## WHAT THE TASK REQUIRES
Identify each line below that contains the word "Creates", and copy it out.

## EXTRACTED MATERIAL

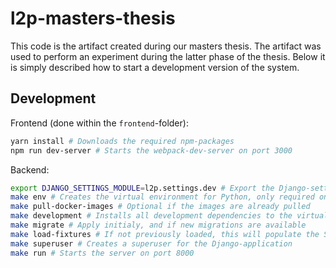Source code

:# l2p-masters-thesis

This code is the artifact created during our masters thesis. The artifact was used to perform an experiment during the latter phase of the thesis. Below it is simply described how to start a development version of the system. 

## Development

Frontend (done within the `frontend`-folder):
```bash
yarn install # Downloads the required npm-packages
npm run dev-server # Starts the webpack-dev-server on port 3000
```

Backend:
```bash
export DJANGO_SETTINGS_MODULE=l2p.settings.dev # Export the Django-settings file to the PATH
make env # Creates the virtual environment for Python, only required once
make pull-docker-images # Optional if the images are already pulled
make development # Installs all development dependencies to the virtual environment
make migrate # Apply initialy, and if new migrations are available
make load-fixtures # If not previously loaded, this will populate the SQLite datebase
make superuser # Creates a superuser for the Django-application
make run # Starts the server on port 8000
```
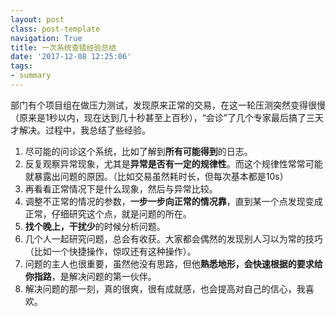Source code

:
 ```yaml
---
layout: postclass: post-templatenavigation: True
title: 一次系统查错经验总结
date: '2017-12-08 12:25:06'
tags:
- summary
---
```


部门有个项目组在做压力测试，发现原来正常的交易，在这一轮压测突然变得很慢（原来是1秒以内，现在达到几十秒甚至上百秒），“会诊”了几个专家最后搞了三天才解决。过程中，我总结了些经验。

1. 尽可能的问诊这个系统，比如了解到**所有可能得到**的日志。
2. 反复观察异常现象，尤其是**异常是否有一定的规律性**。而这个规律性常常可能就暴露出问题的原因。（比如交易虽然耗时长，但每次基本都是10s）
3. 再看看正常情况下是什么现象，然后与异常比较。
4. 调整不正常的情况的参数，**一步一步向正常的情况靠**，直到某一个点发现变成正常，仔细研究这个点，就是问题的所在。
5. **找个晚上，干扰少**的时候分析问题。
6. 几个人一起研究问题，总会有收获。大家都会偶然的发现别人习以为常的技巧（比如一个快捷操作，惊叹还有这种操作）。
7. 问题的主人也很重要，虽然他没有思路，但他**熟悉地形，会快速根据的要求给你指路**，是解决问题的第一伙伴。
9. 解决问题的那一刻，真的很爽，很有成就感，也会提高对自己的信心，我喜欢。
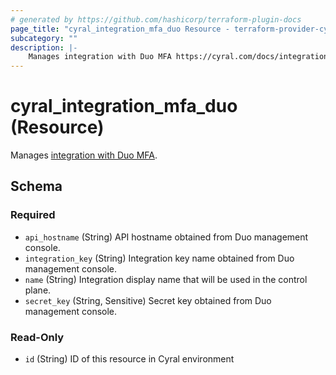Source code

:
 ```yaml
---
# generated by https://github.com/hashicorp/terraform-plugin-docs
page_title: "cyral_integration_mfa_duo Resource - terraform-provider-cyral"
subcategory: ""
description: |-
    Manages integration with Duo MFA https://cyral.com/docs/integrations/authentication/mfa/duo.
---
```


# cyral_integration_mfa_duo (Resource)

Manages [integration with Duo MFA](https://cyral.com/docs/integrations/authentication/mfa/duo).

<!-- schema generated by tfplugindocs -->

## Schema

### Required

-   `api_hostname` (String) API hostname obtained from Duo management console.
-   `integration_key` (String) Integration key name obtained from Duo management console.
-   `name` (String) Integration display name that will be used in the control plane.
-   `secret_key` (String, Sensitive) Secret key obtained from Duo management console.

### Read-Only

-   `id` (String) ID of this resource in Cyral environment
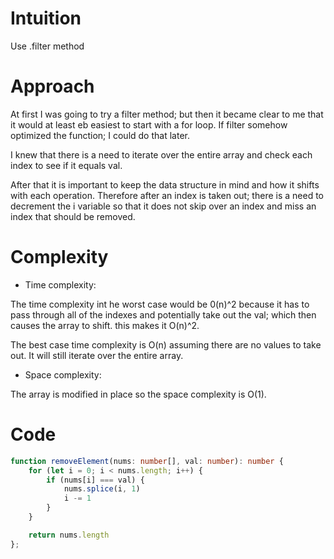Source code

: # Intuition
<!-- Describe your first thoughts on how to solve this problem. -->
Use .filter method
# Approach
<!-- Describe your approach to solving the problem. -->
At first I was going to try a filter method; but then it became clear to me that it would at least eb easiest to start with a for loop. If filter somehow optimized the function; I could do that later. 

I knew that there is a need to iterate over the entire array and check each index to see if it equals val.

After that it is important to keep the data structure in mind and how it shifts with each operation. Therefore after an index is taken out; there is a need to decrement the i variable so that it does not skip over an index and miss an index that should be removed.

# Complexity
- Time complexity:
<!-- Add your time complexity here, e.g. $$O(n)$$ -->

The time complexity int he worst case would be 0(n)^2 because it has to pass through all of the indexes and potentially take out the val; which then causes the array to shift. this makes it O(n)^2.

The best case time complexity is O(n) assuming there are no values to take out. It will still iterate over the entire array. 

- Space complexity:
<!-- Add your space complexity here, e.g. $$O(n)$$ -->

The array is modified in place so the space complexity is O(1).

# Code
```typescript []
function removeElement(nums: number[], val: number): number {
    for (let i = 0; i < nums.length; i++) {
        if (nums[i] === val) {
            nums.splice(i, 1)
            i -= 1
        }
    }

    return nums.length
};
```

## EXPECTED ANSWER
make env # Creates the virtual environment for Python, only required once
make superuser # Creates a superuser for the Django-application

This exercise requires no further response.